Items from a data source:
════════════════════
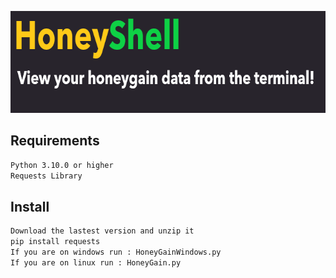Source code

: ﻿<p align="center">
  <img width="677" height="163" src="https://github.com/Toxic-Omega/HoneyShell/blob/main/title.png">
</p>

## Requirements
```sh
Python 3.10.0 or higher
Requests Library
```
## Install
```sh
Download the lastest version and unzip it
pip install requests
If you are on windows run : HoneyGainWindows.py
If you are on linux run : HoneyGain.py
```
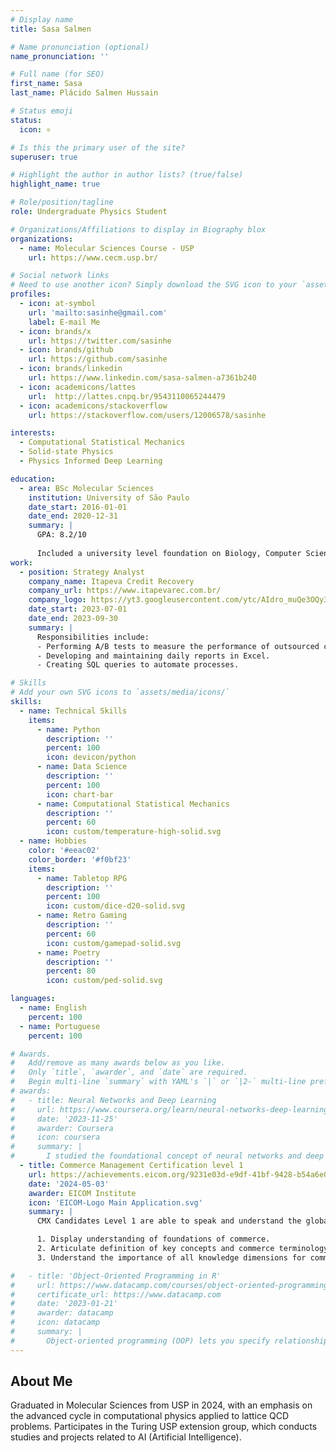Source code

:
 ```yaml
---
# Display name
title: Sasa Salmen

# Name pronunciation (optional)
name_pronunciation: ''

# Full name (for SEO)
first_name: Sasa
last_name: Plácido Salmen Hussain

# Status emoji
status:
  icon: ⚛️

# Is this the primary user of the site?
superuser: true

# Highlight the author in author lists? (true/false)
highlight_name: true

# Role/position/tagline
role: Undergraduate Physics Student

# Organizations/Affiliations to display in Biography blox
organizations:
  - name: Molecular Sciences Course - USP
    url: https://www.cecm.usp.br/

# Social network links
# Need to use another icon? Simply download the SVG icon to your `assets/media/icons/` folder.
profiles:
  - icon: at-symbol
    url: 'mailto:sasinhe@gmail.com'
    label: E-mail Me
  - icon: brands/x
    url: https://twitter.com/sasinhe
  - icon: brands/github
    url: https://github.com/sasinhe
  - icon: brands/linkedin
    url: https://www.linkedin.com/sasa-salmen-a7361b240
  - icon: academicons/lattes
    url:  http://lattes.cnpq.br/9543110065244479
  - icon: academicons/stackoverflow
    url: https://stackoverflow.com/users/12006578/sasinhe

interests:
  - Computational Statistical Mechanics
  - Solid-state Physics
  - Physics Informed Deep Learning

education:
  - area: BSc Molecular Sciences
    institution: University of São Paulo
    date_start: 2016-01-01
    date_end: 2020-12-31
    summary: |
      GPA: 8.2/10
      
      Included a university level foundation on Biology, Computer Science, Chemistry and Math, further specializing on the full curriculum of a Physics undergraduate course.
work:
  - position: Strategy Analyst
    company_name: Itapeva Credit Recovery
    company_url: https://www.itapevarec.com.br/
    company_logo: https://yt3.googleusercontent.com/ytc/AIdro_muQe3OQy3G-m7q3ZNwTcruZgb8GW8jVel1oPqWBosOGQ=s900-c-k-c0x00ffffff-no-rj
    date_start: 2023-07-01
    date_end: 2023-09-30
    summary: |
      Responsibilities include:
      - Performing A/B tests to measure the performance of outsourced call centers.
      - Developing and maintaining daily reports in Excel.
      - Creating SQL queries to automate processes.

# Skills
# Add your own SVG icons to `assets/media/icons/`
skills:
  - name: Technical Skills
    items:
      - name: Python
        description: ''
        percent: 100
        icon: devicon/python
      - name: Data Science
        description: ''
        percent: 100
        icon: chart-bar
      - name: Computational Statistical Mechanics
        description: ''
        percent: 60
        icon: custom/temperature-high-solid.svg
  - name: Hobbies
    color: '#eeac02'
    color_border: '#f0bf23'
    items:
      - name: Tabletop RPG
        description: ''
        percent: 100
        icon: custom/dice-d20-solid.svg
      - name: Retro Gaming
        description: ''
        percent: 60
        icon: custom/gamepad-solid.svg
      - name: Poetry
        description: ''
        percent: 80
        icon: custom/ped-solid.svg

languages:
  - name: English
    percent: 100
  - name: Portuguese
    percent: 100

# Awards.
#   Add/remove as many awards below as you like.
#   Only `title`, `awarder`, and `date` are required.
#   Begin multi-line `summary` with YAML's `|` or `|2-` multi-line prefix and indent 2 spaces below.
# awards:
#   - title: Neural Networks and Deep Learning
#     url: https://www.coursera.org/learn/neural-networks-deep-learning
#     date: '2023-11-25'
#     awarder: Coursera
#     icon: coursera
#     summary: |
#       I studied the foundational concept of neural networks and deep learning. By the end, I was familiar with the significant technological trends driving the rise of deep learning; build, train, and apply fully connected deep neural networks; implement efficient (vectorized) neural networks; identify key parameters in a neural network’s architecture; and apply deep learning to your own applications.
  - title: Commerce Management Certification level 1
    url: https://achievements.eicom.org/9231e03d-e9df-41bf-9428-b54a6e09fb74
    date: '2024-05-03'
    awarder: EICOM Institute
    icon: 'EICOM-Logo Main Application.svg'
    summary: |
      CMX Candidates Level 1 are able to speak and understand the global language of commerce management, including:

      1. Display understanding of foundations of commerce.
      2. Articulate definition of key concepts and commerce terminology.
      3. Understand the importance of all knowledge dimensions for commerce operations.

#   - title: 'Object-Oriented Programming in R'
#     url: https://www.datacamp.com/courses/object-oriented-programming-with-s3-and-r6-in-r
#     certificate_url: https://www.datacamp.com
#     date: '2023-01-21'
#     awarder: datacamp
#     icon: datacamp
#     summary: |
#       Object-oriented programming (OOP) lets you specify relationships between functions and the objects that they can act on, helping you manage complexity in your code. This is an intermediate level course, providing an introduction to OOP, using the S3 and R6 systems. S3 is a great day-to-day R programming tool that simplifies some of the functions that you write. R6 is especially useful for industry-specific analyses, working with web APIs, and building GUIs.
---
```


## About Me

Graduated in Molecular Sciences from USP in 2024, with an emphasis on the advanced cycle in computational physics applied to lattice QCD problems. Participates in the Turing USP extension group, which conducts studies and projects related to AI (Artificial Intelligence).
════════════════════
(Exercise directions):
Please copy every line of the records above in which "lattes" appears.

(Reply to the task):
  - icon: academicons/lattes
    url:  http://lattes.cnpq.br/9543110065244479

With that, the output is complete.